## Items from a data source

┏━━

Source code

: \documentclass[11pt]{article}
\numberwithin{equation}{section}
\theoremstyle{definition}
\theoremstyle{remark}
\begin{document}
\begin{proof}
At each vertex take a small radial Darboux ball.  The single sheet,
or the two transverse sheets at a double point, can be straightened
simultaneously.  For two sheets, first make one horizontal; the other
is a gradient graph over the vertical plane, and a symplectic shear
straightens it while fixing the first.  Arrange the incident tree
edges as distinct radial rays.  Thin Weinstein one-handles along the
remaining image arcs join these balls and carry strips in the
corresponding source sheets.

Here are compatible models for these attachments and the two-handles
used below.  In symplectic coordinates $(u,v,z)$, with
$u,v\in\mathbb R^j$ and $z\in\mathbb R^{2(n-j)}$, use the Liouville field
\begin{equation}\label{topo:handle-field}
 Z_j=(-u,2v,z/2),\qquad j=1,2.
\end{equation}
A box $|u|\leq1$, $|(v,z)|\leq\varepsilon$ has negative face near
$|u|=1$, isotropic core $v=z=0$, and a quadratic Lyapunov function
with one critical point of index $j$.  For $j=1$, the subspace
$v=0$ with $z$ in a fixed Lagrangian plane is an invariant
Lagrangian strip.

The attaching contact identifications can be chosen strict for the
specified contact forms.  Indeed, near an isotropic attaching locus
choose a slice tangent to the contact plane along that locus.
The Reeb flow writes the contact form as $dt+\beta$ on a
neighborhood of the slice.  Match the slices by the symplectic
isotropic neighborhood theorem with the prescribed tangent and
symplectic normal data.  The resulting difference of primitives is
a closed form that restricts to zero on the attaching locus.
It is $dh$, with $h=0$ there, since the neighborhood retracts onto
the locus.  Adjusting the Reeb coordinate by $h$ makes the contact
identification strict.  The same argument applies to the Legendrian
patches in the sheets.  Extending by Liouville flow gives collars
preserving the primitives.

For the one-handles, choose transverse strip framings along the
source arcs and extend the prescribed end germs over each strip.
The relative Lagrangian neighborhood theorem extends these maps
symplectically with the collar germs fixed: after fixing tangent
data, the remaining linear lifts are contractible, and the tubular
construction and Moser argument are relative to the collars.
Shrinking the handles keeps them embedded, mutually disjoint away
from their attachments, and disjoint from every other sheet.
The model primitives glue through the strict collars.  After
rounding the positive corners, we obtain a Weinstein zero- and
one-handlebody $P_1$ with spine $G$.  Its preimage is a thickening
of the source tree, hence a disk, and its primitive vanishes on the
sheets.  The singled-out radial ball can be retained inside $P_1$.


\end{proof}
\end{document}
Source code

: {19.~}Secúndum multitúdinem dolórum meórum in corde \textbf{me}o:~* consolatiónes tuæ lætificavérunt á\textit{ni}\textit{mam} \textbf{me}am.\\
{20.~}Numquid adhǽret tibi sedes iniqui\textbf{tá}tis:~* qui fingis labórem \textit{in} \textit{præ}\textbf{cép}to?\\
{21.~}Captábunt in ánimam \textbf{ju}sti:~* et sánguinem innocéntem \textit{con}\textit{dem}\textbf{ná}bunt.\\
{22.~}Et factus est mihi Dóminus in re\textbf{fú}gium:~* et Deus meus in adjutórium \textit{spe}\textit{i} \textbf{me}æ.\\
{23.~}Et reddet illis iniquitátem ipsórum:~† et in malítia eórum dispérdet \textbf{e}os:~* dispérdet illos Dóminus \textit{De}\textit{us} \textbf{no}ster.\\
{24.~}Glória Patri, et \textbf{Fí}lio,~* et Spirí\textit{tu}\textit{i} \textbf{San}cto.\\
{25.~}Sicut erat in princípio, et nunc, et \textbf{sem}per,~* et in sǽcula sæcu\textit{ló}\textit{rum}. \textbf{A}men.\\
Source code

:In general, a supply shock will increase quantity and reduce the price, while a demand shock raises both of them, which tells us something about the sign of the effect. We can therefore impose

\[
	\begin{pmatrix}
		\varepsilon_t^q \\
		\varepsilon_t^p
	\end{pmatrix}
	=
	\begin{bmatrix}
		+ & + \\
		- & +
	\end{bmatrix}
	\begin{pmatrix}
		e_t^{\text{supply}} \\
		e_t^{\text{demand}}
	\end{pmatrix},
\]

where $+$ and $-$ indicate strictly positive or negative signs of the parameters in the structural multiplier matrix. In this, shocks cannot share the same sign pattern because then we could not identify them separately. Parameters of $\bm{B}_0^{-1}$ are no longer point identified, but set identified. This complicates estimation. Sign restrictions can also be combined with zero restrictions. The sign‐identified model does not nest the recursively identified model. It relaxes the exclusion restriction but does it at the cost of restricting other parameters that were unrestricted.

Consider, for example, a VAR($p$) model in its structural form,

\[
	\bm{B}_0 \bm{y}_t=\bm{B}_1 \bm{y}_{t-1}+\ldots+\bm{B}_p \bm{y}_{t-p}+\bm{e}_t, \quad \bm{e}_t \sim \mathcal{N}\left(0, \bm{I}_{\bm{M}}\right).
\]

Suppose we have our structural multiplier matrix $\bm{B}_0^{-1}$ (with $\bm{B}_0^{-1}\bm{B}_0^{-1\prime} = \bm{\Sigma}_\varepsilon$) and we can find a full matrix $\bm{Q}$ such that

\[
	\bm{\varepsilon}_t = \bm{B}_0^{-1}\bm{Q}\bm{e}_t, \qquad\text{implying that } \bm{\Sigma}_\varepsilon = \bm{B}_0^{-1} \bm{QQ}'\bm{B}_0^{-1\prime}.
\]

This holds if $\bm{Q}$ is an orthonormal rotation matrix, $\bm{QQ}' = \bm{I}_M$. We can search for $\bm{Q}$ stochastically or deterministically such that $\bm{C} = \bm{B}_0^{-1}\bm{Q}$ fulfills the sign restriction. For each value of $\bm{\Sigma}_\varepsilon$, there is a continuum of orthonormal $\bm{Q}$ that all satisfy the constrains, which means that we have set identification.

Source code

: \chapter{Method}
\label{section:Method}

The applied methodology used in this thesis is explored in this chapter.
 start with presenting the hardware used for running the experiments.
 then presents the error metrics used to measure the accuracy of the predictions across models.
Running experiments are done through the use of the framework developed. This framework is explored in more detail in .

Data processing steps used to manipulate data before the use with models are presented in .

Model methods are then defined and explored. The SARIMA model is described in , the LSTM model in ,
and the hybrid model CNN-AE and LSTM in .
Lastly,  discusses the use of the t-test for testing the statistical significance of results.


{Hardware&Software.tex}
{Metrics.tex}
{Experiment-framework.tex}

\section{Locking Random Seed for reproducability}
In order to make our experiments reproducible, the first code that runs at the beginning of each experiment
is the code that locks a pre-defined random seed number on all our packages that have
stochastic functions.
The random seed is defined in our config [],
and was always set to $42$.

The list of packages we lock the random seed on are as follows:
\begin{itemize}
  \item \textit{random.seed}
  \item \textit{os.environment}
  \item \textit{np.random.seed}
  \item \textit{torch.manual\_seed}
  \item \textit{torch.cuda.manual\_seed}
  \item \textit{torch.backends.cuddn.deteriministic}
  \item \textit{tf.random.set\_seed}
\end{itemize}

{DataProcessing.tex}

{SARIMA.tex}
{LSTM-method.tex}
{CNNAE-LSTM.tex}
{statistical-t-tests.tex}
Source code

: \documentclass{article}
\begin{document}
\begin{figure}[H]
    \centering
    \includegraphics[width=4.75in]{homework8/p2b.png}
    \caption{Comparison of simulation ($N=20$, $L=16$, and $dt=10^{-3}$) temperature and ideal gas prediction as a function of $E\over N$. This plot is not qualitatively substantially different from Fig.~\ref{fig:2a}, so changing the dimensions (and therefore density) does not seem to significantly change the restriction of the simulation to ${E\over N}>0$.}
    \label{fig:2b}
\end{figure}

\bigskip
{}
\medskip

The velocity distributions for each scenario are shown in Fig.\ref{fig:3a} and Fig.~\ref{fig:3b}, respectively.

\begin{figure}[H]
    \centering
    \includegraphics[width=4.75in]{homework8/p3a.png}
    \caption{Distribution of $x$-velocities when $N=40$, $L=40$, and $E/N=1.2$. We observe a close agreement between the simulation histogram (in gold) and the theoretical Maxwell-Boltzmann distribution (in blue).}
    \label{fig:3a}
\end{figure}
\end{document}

┗━━

## HOW TO COMPLETE THIS TASK
Work out how many lines in the entries contain "locus" and give that number alone.

## RESULT OF THE TASK
4